Yes, developers already see dropped clocks, but it's intentional. Some PC benchmarking sites tear their hair out trying to interpret benchmark results because of unpredictable boost behavior. This eliminates that.
"All of the game logic created for Jaguar CPUs works properly on Zen 2 CPUs, but the timing of execution of instructions can be substantially different," Mark Cerny tells us. "We worked to AMD to customise our particular Zen 2 cores; they have modes in which they can more closely approximate Jaguar timing. We're keeping that in our back pocket, so to speak, as we proceed with the backwards compatibility work."
This is the subject of several of Cerny's patents.

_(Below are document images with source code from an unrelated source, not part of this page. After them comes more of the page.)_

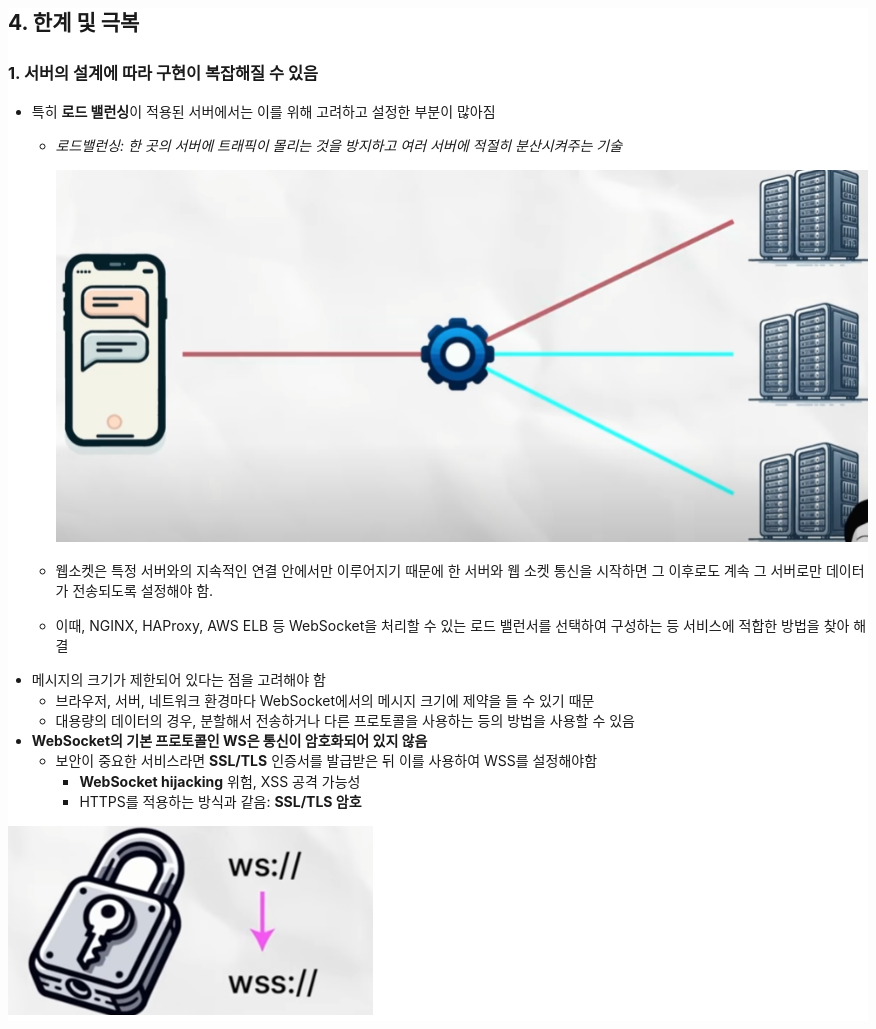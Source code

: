 
## 4. 한계 및 극복

### 1. 서버의 설계에 따라 구현이 복잡해질 수 있음

- 특히 **로드 밸런싱**이 적용된 서버에서는 이를 위해 고려하고 설정한 부분이 많아짐
    - *로드밸런싱: 한 곳의 서버에 트래픽이 몰리는 것을 방지하고 여러 서버에 적절히 분산시켜주는 기술*
        
        ![loadbalancing.png](loadbalancing.png)
        
    - 웹소켓은 특정 서버와의 지속적인 연결 안에서만 이루어지기 때문에 한 서버와 웹 소켓 통신을 시작하면 그 이후로도 계속 그 서버로만 데이터가 전송되도록 설정해야 함.
    - 이때, NGINX, HAProxy, AWS ELB 등 WebSocket을 처리할 수 있는 로드 밸런서를 선택하여 구성하는 등 서비스에 적합한 방법을 찾아 해결
- 메시지의 크기가 제한되어 있다는 점을 고려해야 함
    - 브라우저, 서버, 네트워크 환경마다 WebSocket에서의 메시지 크기에 제약을 들 수 있기 때문
    - 대용량의 데이터의 경우, 분할해서 전송하거나 다른 프로토콜을 사용하는 등의 방법을 사용할 수 있음
- **WebSocket의 기본 프로토콜인 WS은 통신이 암호화되어 있지 않음**
    - 보안이 중요한 서비스라면 **SSL/TLS** 인증서를 발급받은 뒤 이를 사용하여 WSS를 설정해야함
        - **WebSocket hijacking** 위험, XSS 공격 가능성
        - HTTPS를 적용하는 방식과 같음: **SSL/TLS 암호**

![wss.png](wss.png)
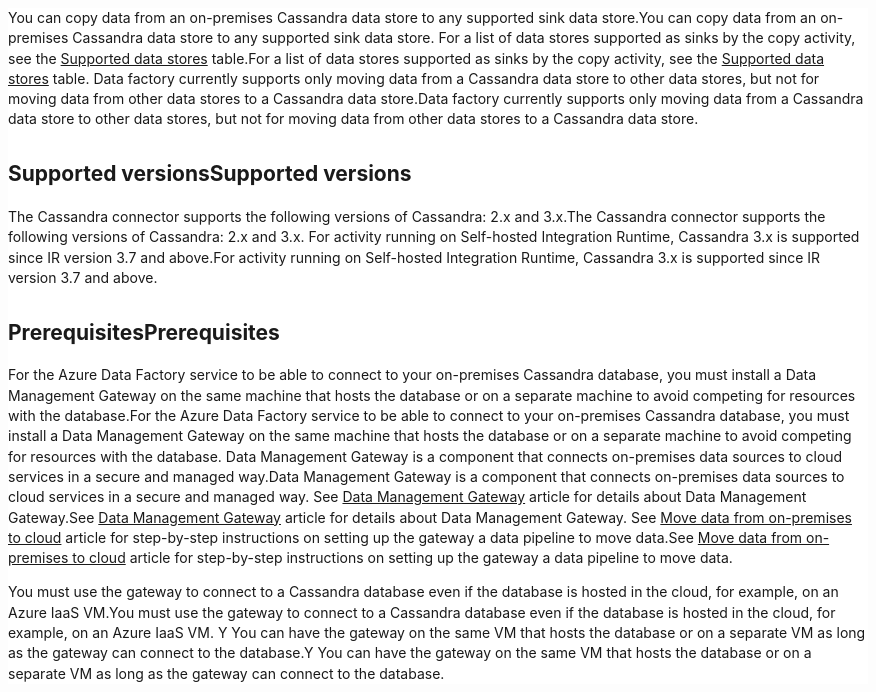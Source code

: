 <span data-ttu-id="351fb-110">You can copy data from an on-premises Cassandra data store to any supported sink data store.</span><span class="sxs-lookup"><span data-stu-id="351fb-110">You can copy data from an on-premises Cassandra data store to any supported sink data store.</span></span> <span data-ttu-id="351fb-111">For a list of data stores supported as sinks by the copy activity, see the [Supported data stores](data-factory-data-movement-activities.md#supported-data-stores-and-formats) table.</span><span class="sxs-lookup"><span data-stu-id="351fb-111">For a list of data stores supported as sinks by the copy activity, see the [Supported data stores](data-factory-data-movement-activities.md#supported-data-stores-and-formats) table.</span></span> <span data-ttu-id="351fb-112">Data factory currently supports only moving data from a Cassandra data store to other data stores, but not for moving data from other data stores to a Cassandra data store.</span><span class="sxs-lookup"><span data-stu-id="351fb-112">Data factory currently supports only moving data from a Cassandra data store to other data stores, but not for moving data from other data stores to a Cassandra data store.</span></span> 

## <a name="supported-versions"></a><span data-ttu-id="351fb-113">Supported versions</span><span class="sxs-lookup"><span data-stu-id="351fb-113">Supported versions</span></span>
<span data-ttu-id="351fb-114">The Cassandra connector supports the following versions of Cassandra: 2.x and 3.x.</span><span class="sxs-lookup"><span data-stu-id="351fb-114">The Cassandra connector supports the following versions of Cassandra: 2.x and 3.x.</span></span> <span data-ttu-id="351fb-115">For activity running on Self-hosted Integration Runtime, Cassandra 3.x is supported since IR version 3.7 and above.</span><span class="sxs-lookup"><span data-stu-id="351fb-115">For activity running on Self-hosted Integration Runtime, Cassandra 3.x is supported since IR version 3.7 and above.</span></span>

## <a name="prerequisites"></a><span data-ttu-id="351fb-116">Prerequisites</span><span class="sxs-lookup"><span data-stu-id="351fb-116">Prerequisites</span></span>
<span data-ttu-id="351fb-117">For the Azure Data Factory service to be able to connect to your on-premises Cassandra database, you must install a Data Management Gateway on the same machine that hosts the database or on a separate machine to avoid competing for resources with the database.</span><span class="sxs-lookup"><span data-stu-id="351fb-117">For the Azure Data Factory service to be able to connect to your on-premises Cassandra database, you must install a Data Management Gateway on the same machine that hosts the database or on a separate machine to avoid competing for resources with the database.</span></span> <span data-ttu-id="351fb-118">Data Management Gateway is a component that connects on-premises data sources to cloud services in a secure and managed way.</span><span class="sxs-lookup"><span data-stu-id="351fb-118">Data Management Gateway is a component that connects on-premises data sources to cloud services in a secure and managed way.</span></span> <span data-ttu-id="351fb-119">See [Data Management Gateway](data-factory-data-management-gateway.md) article for details about Data Management Gateway.</span><span class="sxs-lookup"><span data-stu-id="351fb-119">See [Data Management Gateway](data-factory-data-management-gateway.md) article for details about Data Management Gateway.</span></span> <span data-ttu-id="351fb-120">See [Move data from on-premises to cloud](data-factory-move-data-between-onprem-and-cloud.md) article for step-by-step instructions on setting up the gateway a data pipeline to move data.</span><span class="sxs-lookup"><span data-stu-id="351fb-120">See [Move data from on-premises to cloud](data-factory-move-data-between-onprem-and-cloud.md) article for step-by-step instructions on setting up the gateway a data pipeline to move data.</span></span>

<span data-ttu-id="351fb-121">You must use the gateway to connect to a Cassandra database even if the database is hosted in the cloud, for example, on an Azure IaaS VM.</span><span class="sxs-lookup"><span data-stu-id="351fb-121">You must use the gateway to connect to a Cassandra database even if the database is hosted in the cloud, for example, on an Azure IaaS VM.</span></span> <span data-ttu-id="351fb-122">Y You can have the gateway on the same VM that hosts the database or on a separate VM as long as the gateway can connect to the database.</span><span class="sxs-lookup"><span data-stu-id="351fb-122">Y You can have the gateway on the same VM that hosts the database or on a separate VM as long as the gateway can connect to the database.</span></span>  
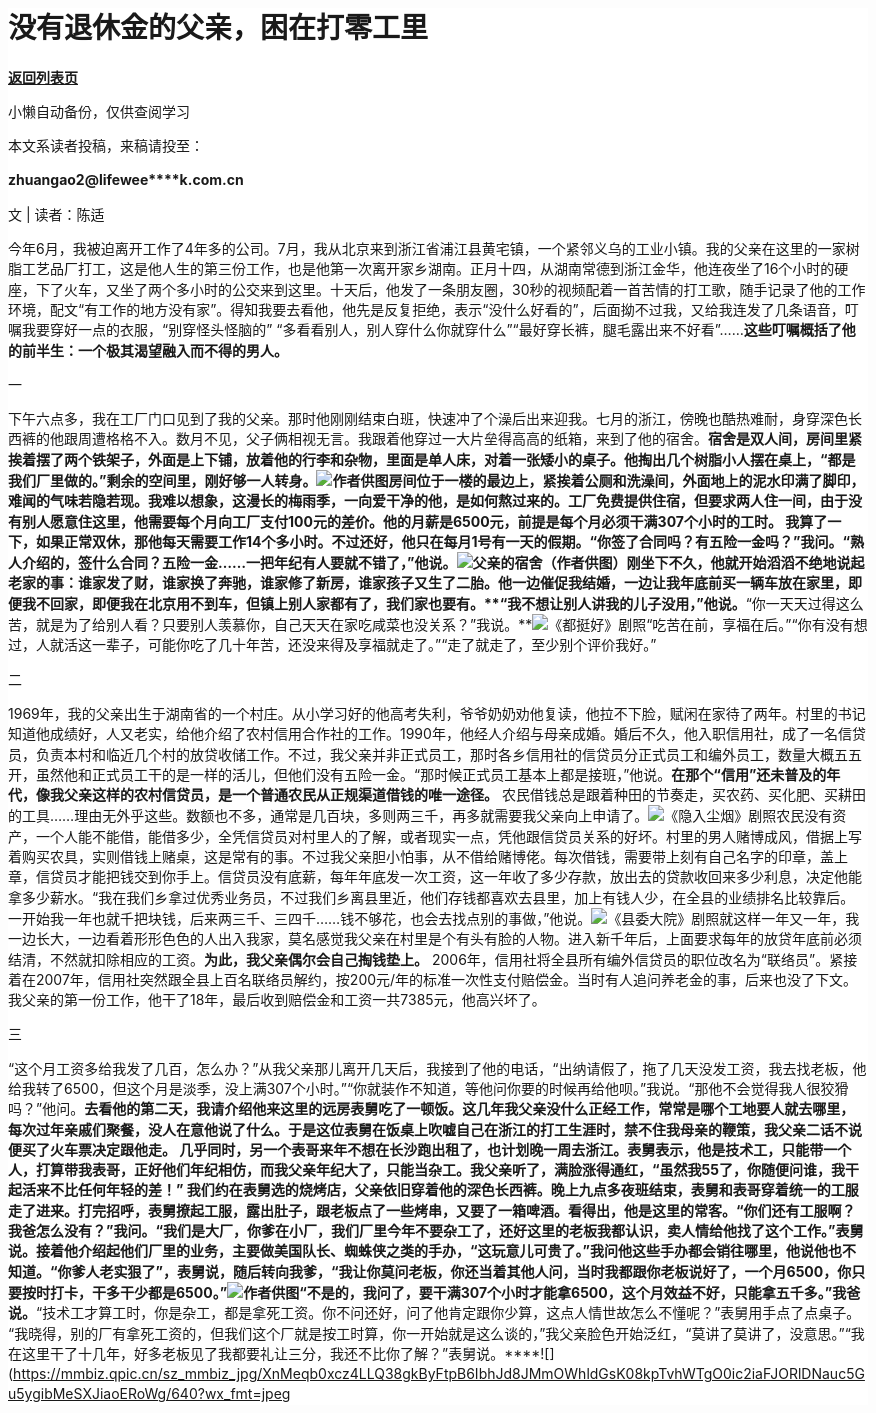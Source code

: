 # 没有退休金的父亲，困在打零工里

[**返回列表页**](/gzh/三联生活周刊)

小懒自动备份，仅供查阅学习

本文系读者投稿，来稿请投至：

**zhuangao2@lifewee****k.com.cn**

文 | 读者：陈适

今年6月，我被迫离开工作了4年多的公司。7月，我从北京来到浙江省浦江县黄宅镇，一个紧邻义乌的工业小镇。我的父亲在这里的一家树脂工艺品厂打工，这是他人生的第三份工作，也是他第一次离开家乡湖南。正月十四，从湖南常德到浙江金华，他连夜坐了16个小时的硬座，下了火车，又坐了两个多小时的公交来到这里。十天后，他发了一条朋友圈，30秒的视频配着一首苦情的打工歌，随手记录了他的工作环境，配文“有工作的地方没有家”。得知我要去看他，他先是反复拒绝，表示“没什么好看的”，后面拗不过我，又给我连发了几条语音，叮嘱我要穿好一点的衣服，“别穿怪头怪脑的”
“多看看别人，别人穿什么你就穿什么”“最好穿长裤，腿毛露出来不好看”……**这些叮嘱概括了他的前半生：一个极其渴望融入而不得的男人。**

一

下午六点多，我在工厂门口见到了我的父亲。那时他刚刚结束白班，快速冲了个澡后出来迎我。七月的浙江，傍晚也酷热难耐，身穿深色长西裤的他跟周遭格格不入。数月不见，父子俩相视无言。我跟着他穿过一大片垒得高高的纸箱，来到了他的宿舍。****宿舍是双人间，房间里紧挨着摆了两个铁架子，外面是上下铺，放着他的行李和杂物，里面是单人床，对着一张矮小的桌子。他掏出几个树脂小人摆在桌上，“都是我们厂里做的。”**剩余的空间里，刚好够一人转身。**![](https://mmbiz.qpic.cn/sz_mmbiz_png/XnMeqb0xcz4LLQ38gkByFtpB6IbhJd8JLa1t7gAmAfCmJumJrT0xxbCfmPRylHicaVQqyHr2xTE82J6jnnaY6fA/640?wx_fmt=png&from;=appmsg)作者供图房间位于一楼的最边上，紧挨着公厕和洗澡间，外面地上的泥水印满了脚印，难闻的气味若隐若现。我难以想象，这漫长的梅雨季，一向爱干净的他，是如何熬过来的。工厂免费提供住宿，但要求两人住一间，由于没有别人愿意住这里，他需要每个月向工厂支付100元的差价。**他的月薪是6500元，前提是每个月必须干满307个小时的工时。**
我算了一下，如果正常双休，那他每天需要工作14个多小时。不过还好，他只在每月1号有一天的假期。“你签了合同吗？有五险一金吗？”我问。“熟人介绍的，签什么合同？五险一金……一把年纪有人要就不错了，”他说。![](https://mmbiz.qpic.cn/sz_mmbiz_png/XnMeqb0xcz4LLQ38gkByFtpB6IbhJd8JWcRib4OlJCK1d4ODAHW6pr3g3Xe2DdqQNbASkYnylwX0rlAhY9yhCFw/640?wx_fmt=png&from;=appmsg)父亲的宿舍（作者供图）刚坐下不久，他就开始滔滔不绝地说起老家的事：谁家发了财，谁家换了奔驰，谁家修了新房，谁家孩子又生了二胎。他一边催促我结婚，一边让我年底前买一辆车放在家里，即便我不回家，即便我在北京用不到车，但镇上别人家都有了，我们家也要有。**“我不想让别人讲我的儿子没用，”他说。****“你一天天过得这么苦，就是为了给别人看？只要别人羡慕你，自己天天在家吃咸菜也没关系？”我说。**![](https://mmbiz.qpic.cn/sz_mmbiz_jpg/XnMeqb0xcz4LLQ38gkByFtpB6IbhJd8JiaUDA9sp7IfjpIxPwD7ajHIbKzgMZ75LiciaMJWt2PmmX5BDlxhzbnFug/640?wx_fmt=jpeg&from;=appmsg)《都挺好》剧照“吃苦在前，享福在后。”“你有没有想过，人就活这一辈子，可能你吃了几十年苦，还没来得及享福就走了。”“走了就走了，至少别个评价我好。”

二

1969年，我的父亲出生于湖南省的一个村庄。从小学习好的他高考失利，爷爷奶奶劝他复读，他拉不下脸，赋闲在家待了两年。村里的书记知道他成绩好，人又老实，给他介绍了农村信用合作社的工作。1990年，他经人介绍与母亲成婚。婚后不久，他入职信用社，成了一名信贷员，负责本村和临近几个村的放贷收储工作。不过，我父亲并非正式员工，那时各乡信用社的信贷员分正式员工和编外员工，数量大概五五开，虽然他和正式员工干的是一样的活儿，但他们没有五险一金。“那时候正式员工基本上都是接班，”他说。**在那个“信用”还未普及的年代，像我父亲这样的农村信贷员，是一个普通农民从正规渠道借钱的唯一途径。**
农民借钱总是跟着种田的节奏走，买农药、买化肥、买耕田的工具……理由无外乎这些。数额也不多，通常是几百块，多则两三千，再多就需要我父亲向上申请了。![](https://mmbiz.qpic.cn/sz_mmbiz_jpg/XnMeqb0xcz4LLQ38gkByFtpB6IbhJd8J9qAxLiagvlcHNhBT7vf55k6714bfyhicAzgoVuSjl56AGGLZXiahBp69g/640?wx_fmt=jpeg&from;=appmsg)《隐入尘烟》剧照农民没有资产，一个人能不能借，能借多少，全凭信贷员对村里人的了解，或者现实一点，凭他跟信贷员关系的好坏。村里的男人赌博成风，借据上写着购买农具，实则借钱上赌桌，这是常有的事。不过我父亲胆小怕事，从不借给赌博佬。每次借钱，需要带上刻有自己名字的印章，盖上章，信贷员才能把钱交到你手上。信贷员没有底薪，每年年底发一次工资，这一年收了多少存款，放出去的贷款收回来多少利息，决定他能拿多少薪水。“我在我们乡拿过优秀业务员，不过我们乡离县里近，他们存钱都喜欢去县里，加上有钱人少，在全县的业绩排名比较靠后。一开始我一年也就千把块钱，后来两三千、三四千……钱不够花，也会去找点别的事做，”他说。![](https://mmbiz.qpic.cn/sz_mmbiz_jpg/XnMeqb0xcz4LLQ38gkByFtpB6IbhJd8Jy2FAlAycmY90TicngBWSN7j0SseUoN9WVojqKgVZ0eRvWwLxQpia4W9w/640?wx_fmt=jpeg)《县委大院》剧照就这样一年又一年，我一边长大，一边看着形形色色的人出入我家，莫名感觉我父亲在村里是个有头有脸的人物。进入新千年后，上面要求每年的放贷年底前必须结清，不然就扣除相应的工资。**为此，我父亲偶尔会自己掏钱垫上。**
2006年，信用社将全县所有编外信贷员的职位改名为“联络员”。紧接着在2007年，信用社突然跟全县上百名联络员解约，按200元/年的标准一次性支付赔偿金。当时有人追问养老金的事，后来也没了下文。我父亲的第一份工作，他干了18年，最后收到赔偿金和工资一共7385元，他高兴坏了。

三

“这个月工资多给我发了几百，怎么办？”从我父亲那儿离开几天后，我接到了他的电话，“出纳请假了，拖了几天没发工资，我去找老板，他给我转了6500，但这个月是淡季，没上满307个小时。”“你就装作不知道，等他问你要的时候再给他呗。”我说。“那他不会觉得我人很狡猾吗？”他问。****去看他的第二天，我请介绍他来这里的远房表舅吃了一顿饭。这几年我父亲没什么正经工作，常常是哪个工地要人就去哪里，每次过年亲戚们聚餐，没人在意他说了什么。于是这位表舅在饭桌上吹嘘自己在浙江的打工生涯时，禁不住我母亲的鞭策，我父亲二话不说便买了火车票决定跟他走。
几乎同时，另一个表哥来年不想在长沙跑出租了，也计划晚一周去浙江。表舅表示，他是技术工，只能带一个人，打算带我表哥，正好他们年纪相仿，而我父亲年纪大了，只能当杂工。**我父亲听了，满脸涨得通红，“虽然我55了，你随便问谁，我干起活来不比任何年轻的差！”**
我们约在表舅选的烧烤店，父亲依旧穿着他的深色长西裤。晚上九点多夜班结束，表舅和表哥穿着统一的工服走了进来。打完招呼，表舅撩起工服，露出肚子，跟老板点了一些烤串，又要了一箱啤酒。看得出，他是这里的常客。“你们还有工服啊？我爸怎么没有？”我问。“我们是大厂，你爹在小厂，我们厂里今年不要杂工了，还好这里的老板我都认识，卖人情给他找了这个工作。”表舅说。接着他介绍起他们厂里的业务，主要做美国队长、蜘蛛侠之类的手办，“这玩意儿可贵了。”我问他这些手办都会销往哪里，他说他也不知道。“你爹人老实狠了”，表舅说，随后转向我爹，“我让你莫问老板，你还当着其他人问，当时我都跟你老板说好了，一个月6500，你只要按时打卡，干多干少都是6500。”![](https://mmbiz.qpic.cn/sz_mmbiz_png/XnMeqb0xcz4LLQ38gkByFtpB6IbhJd8JQxOExcPBEIaibS0EKrHU99iajYic1Z5ecfn5pVg6gUqe8cFRjcN3nGUGQ/640?wx_fmt=png&from;=appmsg)作者供图“不是的，我问了，要干满307个小时才能拿6500，这个月效益不好，只能拿五千多。”我爸说。****“技术工才算工时，你是杂工，都是拿死工资。你不问还好，问了他肯定跟你少算，这点人情世故怎么不懂呢？”表舅用手点了点桌子。
“我晓得，别的厂有拿死工资的，但我们这个厂就是按工时算，你一开始就是这么谈的，”我父亲脸色开始泛红，“莫讲了莫讲了，没意思。”“我在这里干了十几年，好多老板见了我都要礼让三分，我还不比你了解？”表舅说。****![](https://mmbiz.qpic.cn/sz_mmbiz_jpg/XnMeqb0xcz4LLQ38gkByFtpB6IbhJd8JMmOWhldGsK08kpTvhWTgO0ic2iaFJORlDNauc5Gu5ygibMeSXJiaoERoWg/640?wx_fmt=jpeg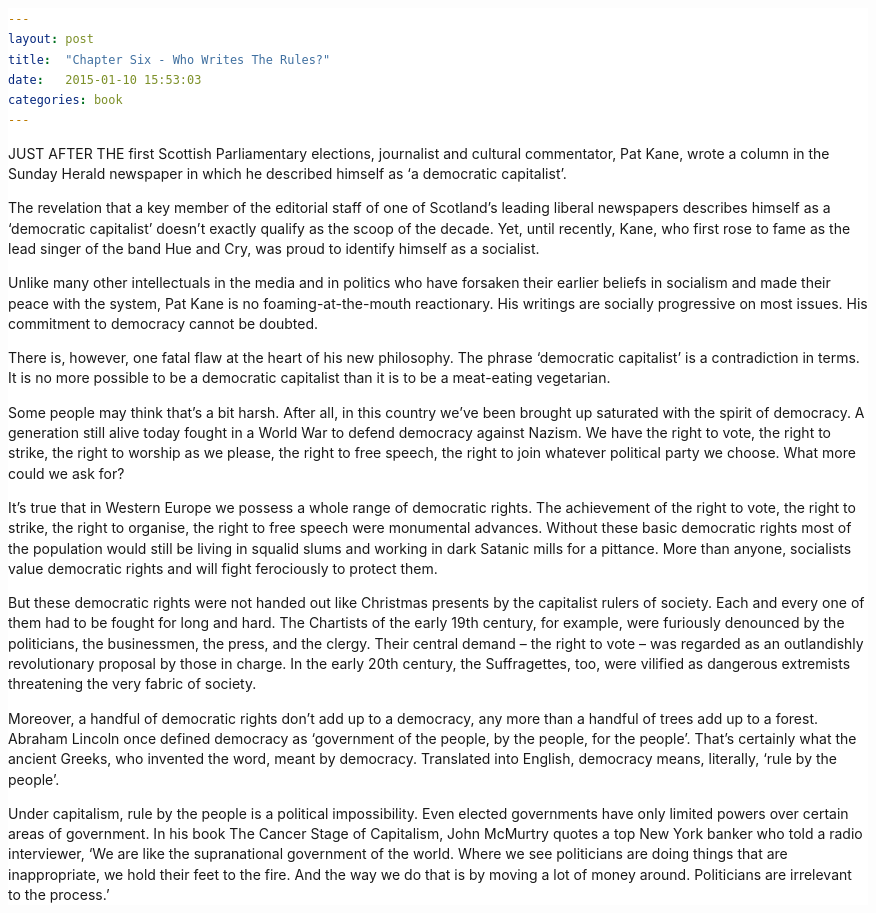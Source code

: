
 ```yaml
---
layout: post
title:  "Chapter Six - Who Writes The Rules?"
date:   2015-01-10 15:53:03
categories: book
---
```

JUST AFTER THE first Scottish Parliamentary elections, journalist and cultural commentator, Pat Kane, wrote a column in the Sunday Herald newspaper in which he described himself as ‘a democratic capitalist’.

The revelation that a key member of the editorial staff of one of Scotland’s leading liberal newspapers describes himself as a ‘democratic capitalist’ doesn’t exactly qualify as the scoop of the decade. Yet, until recently, Kane, who first rose to fame as the lead singer of the band Hue and Cry, was proud to identify himself as a socialist.

Unlike many other intellectuals in the media and in politics who have forsaken their earlier beliefs in socialism and made their peace with the system, Pat Kane is no foaming-at-the-mouth reactionary. His writings are socially progressive on most issues. His commitment to democracy cannot be doubted.

There is, however, one fatal flaw at the heart of his new philosophy. The phrase ‘democratic capitalist’ is a contradiction in terms. It is no more possible to be a democratic capitalist than it is to be a meat-eating vegetarian.

Some people may think that’s a bit harsh. After all, in this country we’ve been brought up saturated with the spirit of democracy. A generation still alive today fought in a World War to defend democracy against Nazism. We have the right to vote, the right to strike, the right to worship as we please, the right to free speech, the right to join whatever political party we choose. What more could we ask for?

It’s true that in Western Europe we possess a whole range of democratic rights. The achievement of the right to vote, the right to strike, the right to organise, the right to free speech were monumental advances. Without these basic democratic rights most of the population would still be living in squalid slums and working in dark Satanic mills for a pittance. More than anyone, socialists value democratic rights and will fight ferociously to protect them.

But these democratic rights were not handed out like Christmas presents by the capitalist rulers of society. Each and every one of them had to be fought for long and hard. The Chartists of the early 19th century, for example, were furiously denounced by the politicians, the businessmen, the press, and the clergy. Their central demand – the right to vote – was regarded as an outlandishly revolutionary proposal by those in charge. In the early 20th century, the Suffragettes, too, were vilified as dangerous extremists threatening the very fabric of society.

Moreover, a handful of democratic rights don’t add up to a democracy, any more than a handful of trees add up to a forest. Abraham Lincoln once defined democracy as ‘government of the people, by the people, for the people’. That’s certainly what the ancient Greeks, who invented the word, meant by democracy. Translated into English, democracy means, literally, ‘rule by the people’.

Under capitalism, rule by the people is a political impossibility. Even elected governments have only limited powers over certain areas of government. In his book The Cancer Stage of Capitalism, John McMurtry quotes a top New York banker who told a radio interviewer, ‘We are like the supranational government of the world. Where we see politicians are doing things that are inappropriate, we hold their feet to the fire. And the way we do that is by moving a lot of money around. Politicians are irrelevant to the process.’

GPUs process hundreds or even thousands of wavefronts; the Tempest engine supports two," explains Mark Cerny. "One wavefront is for the 3D audio and other system functionality, and one is for the game. Bandwidth-wise, the Tempest engine can use over 20GB/s, but we have to be a little careful because we don't want the audio to take a notch out of the graphics processing. If the audio processing uses too much bandwidth, that can have a deleterious effect if the graphics processing happens to want to saturate the system bandwidth at the same time."
This is very important. It gives us an upper bound for how much memory bandwidth we would want on a per CU basis. Since the clock is the same as the GPU, PS5's number is 720GB/s.
As a result, with the GPU if you're getting 40 per cent VALU utilisation, you're doing pretty damn well. By contrast, with the Tempest engine and its asynchronous DMA model, the target is to achieve 100 percent VALU utilisation in key pieces of code."
This shows just how little of a system's teraflops can be realistically used. 40% VALU usage!